Good Response to Omalizumab at 16 Weeks Is Predictive

Response to omalizumab at 16 weeks predicts continued persistent response for allergic asthma

THURSDAY, Feb. 3 (HealthDay News) -- For the majority of patients, response to omalizumab is an effective predictor of continuing persistent response to omalizumab, according to a study published online Jan. 21 in Allergy.

Jean Bousquet, M.D., Ph.D., from the Centre Hospitalier Universitaire in Montpellier, France, and colleagues studied 400 patients aged 12 to 75, with severe allergic asthma who were treated for 32 weeks. Of the patients, 272 received optimized asthma therapy (OAT) along with omalizumab, and 128 received just OAT. Response, defined as a physician's global evaluation of treatment effectiveness (GETE) rating of excellent or good, or nonresponse, defined as a GETE rating of moderate, poor, or worsening, was evaluated at weeks 16 and 32.

The researchers found that, for 83.3 percent of patients receiving OAT plus omalizumab, the physician's GETE at week 16 predicted the persistency of responders or nonresponders at week 32. Omalizumab-treated responders manifested improvements in exacerbation rates, hospitalizations, total emergency visits, and Asthma Control Questionnaire overall scores. OAT patients demonstrated lower persistency of response and higher persistency of nonresponse than omalizumab patients (64.3 and 90.5 percent, respectively).

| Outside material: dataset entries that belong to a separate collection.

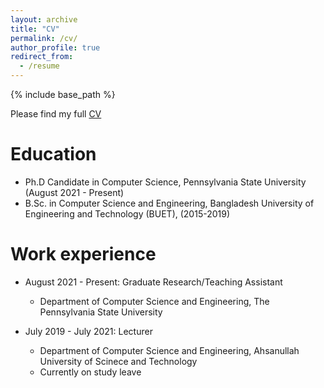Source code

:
 ```yaml
---
layout: archive
title: "CV"
permalink: /cv/
author_profile: true
redirect_from:
  - /resume
---
```


{% include base_path %}

Please find my full [CV](/files/Tasfia_CV_2025.pdf) 
<!-- (Last Updated: February 2025) -->

Education
======
* Ph.D Candidate in Computer Science, Pennsylvania State University (August 2021 - Present)
* B.Sc. in Computer Science and Engineering, Bangladesh University of Engineering and Technology (BUET), (2015-2019)

Work experience
======
* August 2021 - Present: Graduate Research/Teaching Assistant
  * Department of Computer Science and Engineering, The Pennsylvania State University

* July 2019 - July 2021: Lecturer
  * Department of Computer Science and Engineering, Ahsanullah University of Scinece and Technology 
  * Currently on study leave


<!-- * Fall 2015: Research Assistant
  * GitHub University
  * Duties included: Merging pull requests
  * Supervisor: Professor Hub

* Summer 2015: Research Assistant
  * GitHub University
  * Duties included: Tagging issues
  * Supervisor: Professor Git
  
Skills
======
* Skill 1
* Skill 2
  * Sub-skill 2.1
  * Sub-skill 2.2
  * Sub-skill 2.3
* Skill 3

Publications
======
  <ul>{% for post in site.publications reversed %}
    {% include archive-single-cv.html %}
  {% endfor %}</ul>
  
Talks
======
  <ul>{% for post in site.talks reversed %}
    {% include archive-single-talk-cv.html  %}
  {% endfor %}</ul>
  
Teaching
======
  <ul>{% for post in site.teaching reversed %}
    {% include archive-single-cv.html %}
  {% endfor %}</ul>
  
Service and leadership
======
* Currently signed in to 43 different slack teams -->
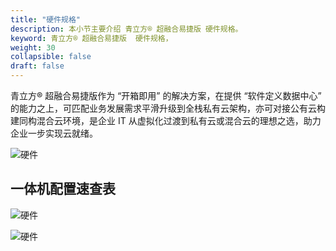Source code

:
 ```yaml
---
title: "硬件规格"
description: 本小节主要介绍 青立方® 超融合易捷版 硬件规格。 
keyword: 青立方® 超融合易捷版  硬件规格， 
weight: 30
collapsible: false
draft: false
---
```


青立方® 超融合易捷版作为 “开箱即用” 的解决方案，在提供 “软件定义数据中心” 的能力之上，可匹配业务发展需求平滑升级到全栈私有云架构，亦可对接公有云构建同构混合云环境，是企业 IT 从虚拟化过渡到私有云或混合云的理想之选，助力企业一步实现云就绪。

![硬件](../../_images/hardware.png)

## 一体机配置速查表

![硬件](../../_images/hardware_1.png)

![硬件](../../_images/hardware_2.png)
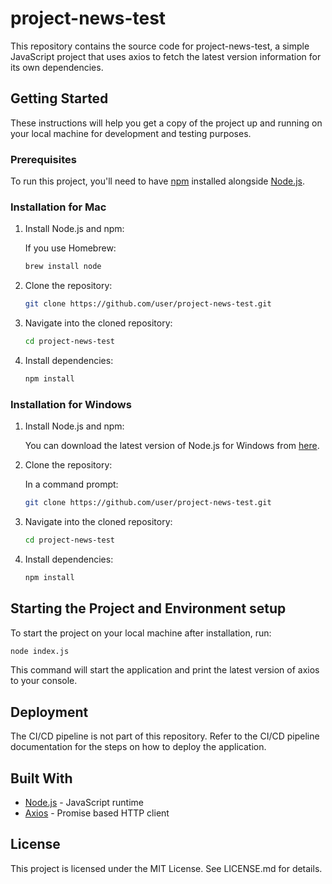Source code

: # project-news-test

This repository contains the source code for project-news-test, a simple JavaScript project that uses axios to fetch the latest version information for its own dependencies.

## Getting Started

These instructions will help you get a copy of the project up and running on your local machine for development and testing purposes.

### Prerequisites

To run this project, you'll need to have [npm](https://www.npmjs.com/get-npm) installed alongside [Node.js](https://nodejs.org/en/download/).

### Installation for Mac

1. Install Node.js and npm:
   
   If you use Homebrew:

   ```bash
   brew install node
   ```

2. Clone the repository:

   ```bash
   git clone https://github.com/user/project-news-test.git
   ```

3. Navigate into the cloned repository:

   ```bash
   cd project-news-test
   ```

4. Install dependencies:

   ```bash
   npm install
   ```

### Installation for Windows

1. Install Node.js and npm:
   
   You can download the latest version of Node.js for Windows from [here](https://nodejs.org/en/download/).

2. Clone the repository:

   In a command prompt:

   ```bash
   git clone https://github.com/user/project-news-test.git
   ```

3. Navigate into the cloned repository:

   ```bash
   cd project-news-test
   ```

4. Install dependencies:

   ```bash
   npm install
   ```

## Starting the Project and Environment setup

To start the project on your local machine after installation, run:

```bash
node index.js
```

This command will start the application and print the latest version of axios to your console.

## Deployment

The CI/CD pipeline is not part of this repository. Refer to the CI/CD pipeline documentation for the steps on how to deploy the application.

## Built With

* [Node.js](https://nodejs.org/) - JavaScript runtime
* [Axios](https://github.com/axios/axios) - Promise based HTTP client

## License

This project is licensed under the MIT License. See LICENSE.md for details.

"This study demonstrates that response to omalizumab, as assessed by an investigator's GETE at 16 weeks, is an effective indicator of persistent response in patients with uncontrolled severe persistent allergic (IgE-mediated) asthma and supports practice guidance for identifying clinical responders to omalizumab treatment after 16-week therapy," the authors write.

This study was sponsored by Novartis Pharma AG; several authors disclosed financial relationships with pharmaceutical companies, including Novartis.